Around 300 million years ago, dense forests got buried under layers of soil due to natural changes. Cut off from oxygen and subjected to high pressure and heat over millions of years, this plant matter slowly turned into coal. This slow transformation is called carbonisation.
What is coke? State two of its uses.
Coke is a tough, porous, nearly pure form of carbon obtained by processing coal. It is used in the extraction of metals from their ores, such as in blast furnaces for making iron and steel, and in manufacturing several other chemicals.
Why is petroleum called "black gold"?
Petroleum is called "black gold" because of its dark colour and its enormous economic value — it is refined into a wide range of essential products, from petrol and diesel to LPG and lubricants, making it one of the most valuable natural resources in the world.
Name any four products obtained by refining petroleum, with one use each.
Petroleum gas (LPG) is used as cooking fuel; petrol is used as fuel for vehicles; kerosene is used in stoves, lamps, and jet aircraft; diesel is used as fuel for trucks, buses, and generators. (Other valid fractions: lubricating oil, paraffin wax, bitumen.)
What is the difference between coal gas and natural gas?
Coal gas is manufactured by processing coal in industry and is obtained alongside coke. Natural gas occurs naturally underground, often trapped above petroleum deposits, and consists mainly of methane. They are produced and sourced differently, even though both are used as fuels.
Why is it necessary to conserve fossil fuels?
Fossil fuels are non-renewable — their known reserves are limited and took millions of years to form, so they cannot be replaced within a useful timeframe. Burning them also pollutes the air and contributes to global warming and acid rain, making careful, reduced use essential for the future.
Suggest any three ways students can help conserve fossil fuels.
Switching off vehicle engines at long red lights, preferring cycling, walking, or public transport over private vehicles for short distances, and switching off lights and appliances when not in use are all simple, effective habits that reduce fossil fuel consumption.
Chapter Summary
- ✓Natural resources are materials provided by nature; they are classed as renewable (sunlight, wind, water) or non-renewable (coal, petroleum, natural gas, minerals).
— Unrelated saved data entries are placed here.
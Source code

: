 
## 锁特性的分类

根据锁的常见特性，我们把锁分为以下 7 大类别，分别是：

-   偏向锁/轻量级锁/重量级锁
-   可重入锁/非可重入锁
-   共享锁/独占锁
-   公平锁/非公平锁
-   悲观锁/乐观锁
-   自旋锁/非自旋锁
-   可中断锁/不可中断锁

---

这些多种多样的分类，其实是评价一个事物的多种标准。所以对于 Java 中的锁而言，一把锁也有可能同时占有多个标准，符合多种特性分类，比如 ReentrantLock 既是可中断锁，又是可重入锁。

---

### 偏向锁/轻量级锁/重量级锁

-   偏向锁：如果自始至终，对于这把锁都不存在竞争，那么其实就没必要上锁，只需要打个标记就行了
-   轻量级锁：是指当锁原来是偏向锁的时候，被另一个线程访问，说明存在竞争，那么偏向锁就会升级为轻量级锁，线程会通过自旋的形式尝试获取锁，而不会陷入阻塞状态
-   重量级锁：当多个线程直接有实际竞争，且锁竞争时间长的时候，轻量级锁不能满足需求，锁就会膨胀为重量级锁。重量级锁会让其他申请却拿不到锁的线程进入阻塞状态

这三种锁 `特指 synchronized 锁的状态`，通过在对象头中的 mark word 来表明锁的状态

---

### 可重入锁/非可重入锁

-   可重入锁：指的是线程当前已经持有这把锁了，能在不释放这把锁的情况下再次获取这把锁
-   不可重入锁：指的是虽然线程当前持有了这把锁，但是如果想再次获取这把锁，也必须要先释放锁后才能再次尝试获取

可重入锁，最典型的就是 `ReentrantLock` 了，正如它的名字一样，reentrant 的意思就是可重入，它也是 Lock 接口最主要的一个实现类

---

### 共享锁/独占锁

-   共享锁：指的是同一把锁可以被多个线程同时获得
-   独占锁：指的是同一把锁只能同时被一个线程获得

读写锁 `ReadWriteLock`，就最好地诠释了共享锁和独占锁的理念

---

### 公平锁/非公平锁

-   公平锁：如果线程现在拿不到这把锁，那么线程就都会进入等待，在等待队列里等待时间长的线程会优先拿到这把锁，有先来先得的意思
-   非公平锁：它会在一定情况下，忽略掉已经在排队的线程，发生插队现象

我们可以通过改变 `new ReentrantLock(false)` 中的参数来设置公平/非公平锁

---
- ✓Coal formed from buried forests over ~300 million years through carbonisation, under heat, pressure, and absence of air.
- ✓Destructive distillation of coal gives coke, coal tar, and coal gas — each with distinct industrial uses.
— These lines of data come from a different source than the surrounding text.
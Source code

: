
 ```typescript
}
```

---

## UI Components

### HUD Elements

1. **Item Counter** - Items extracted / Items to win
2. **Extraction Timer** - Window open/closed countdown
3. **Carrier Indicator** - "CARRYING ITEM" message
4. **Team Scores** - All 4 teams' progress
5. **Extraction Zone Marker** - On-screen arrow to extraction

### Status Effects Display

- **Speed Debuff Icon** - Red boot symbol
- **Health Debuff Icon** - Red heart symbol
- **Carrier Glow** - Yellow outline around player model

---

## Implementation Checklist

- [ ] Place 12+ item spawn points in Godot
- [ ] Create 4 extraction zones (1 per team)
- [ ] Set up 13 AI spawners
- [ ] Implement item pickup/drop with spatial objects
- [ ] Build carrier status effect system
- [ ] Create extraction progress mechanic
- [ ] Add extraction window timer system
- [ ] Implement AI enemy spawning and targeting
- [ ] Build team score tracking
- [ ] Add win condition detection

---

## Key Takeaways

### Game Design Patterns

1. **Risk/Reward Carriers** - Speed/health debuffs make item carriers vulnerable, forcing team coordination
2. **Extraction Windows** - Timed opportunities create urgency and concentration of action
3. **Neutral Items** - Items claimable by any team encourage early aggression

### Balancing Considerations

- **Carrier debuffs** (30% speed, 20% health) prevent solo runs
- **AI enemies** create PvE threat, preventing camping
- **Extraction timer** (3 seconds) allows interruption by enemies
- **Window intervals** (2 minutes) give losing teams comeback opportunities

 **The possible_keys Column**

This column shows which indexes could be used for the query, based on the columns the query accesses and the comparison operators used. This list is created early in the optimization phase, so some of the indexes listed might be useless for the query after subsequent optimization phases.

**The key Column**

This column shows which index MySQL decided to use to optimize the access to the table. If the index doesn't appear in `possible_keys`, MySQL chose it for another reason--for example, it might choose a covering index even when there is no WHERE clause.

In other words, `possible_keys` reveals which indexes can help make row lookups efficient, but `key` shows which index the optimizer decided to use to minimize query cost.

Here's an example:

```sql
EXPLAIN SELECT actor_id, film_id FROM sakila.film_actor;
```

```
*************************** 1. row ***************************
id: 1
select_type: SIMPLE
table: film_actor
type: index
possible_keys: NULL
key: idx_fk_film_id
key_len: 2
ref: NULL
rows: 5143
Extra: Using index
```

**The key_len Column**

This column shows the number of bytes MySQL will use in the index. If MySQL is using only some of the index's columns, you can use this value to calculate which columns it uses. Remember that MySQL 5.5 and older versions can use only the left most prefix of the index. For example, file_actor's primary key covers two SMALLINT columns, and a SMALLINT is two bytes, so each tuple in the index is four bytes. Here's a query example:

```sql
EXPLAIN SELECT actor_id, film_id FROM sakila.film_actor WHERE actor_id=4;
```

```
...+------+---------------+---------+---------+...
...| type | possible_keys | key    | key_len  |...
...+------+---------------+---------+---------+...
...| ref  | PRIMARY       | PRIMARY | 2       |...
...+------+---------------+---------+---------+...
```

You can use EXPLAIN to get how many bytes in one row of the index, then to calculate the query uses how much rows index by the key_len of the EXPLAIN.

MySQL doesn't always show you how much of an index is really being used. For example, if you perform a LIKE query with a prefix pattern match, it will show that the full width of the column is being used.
- ✓Petroleum ("rock oil") formed from buried marine organisms and is trapped between layers of non-porous rock, often with natural gas above it.
- ✓Crude petroleum is refined by fractional distillation into LPG, petrol, kerosene, diesel, lubricating oil, paraffin wax, and bitumen.
- ✓Natural gas (mainly methane) is used as CNG for vehicles and PNG for homes, and is valued for being clean-burning and easy to transport.
- ✓Coal, petroleum, and natural gas are together called fossil fuels — important but limited, and polluting when burned.
- ✓Conservation matters: simple daily habits, careful vehicle use, and shifting towards cleaner or renewable alternatives all help stretch these limited resources.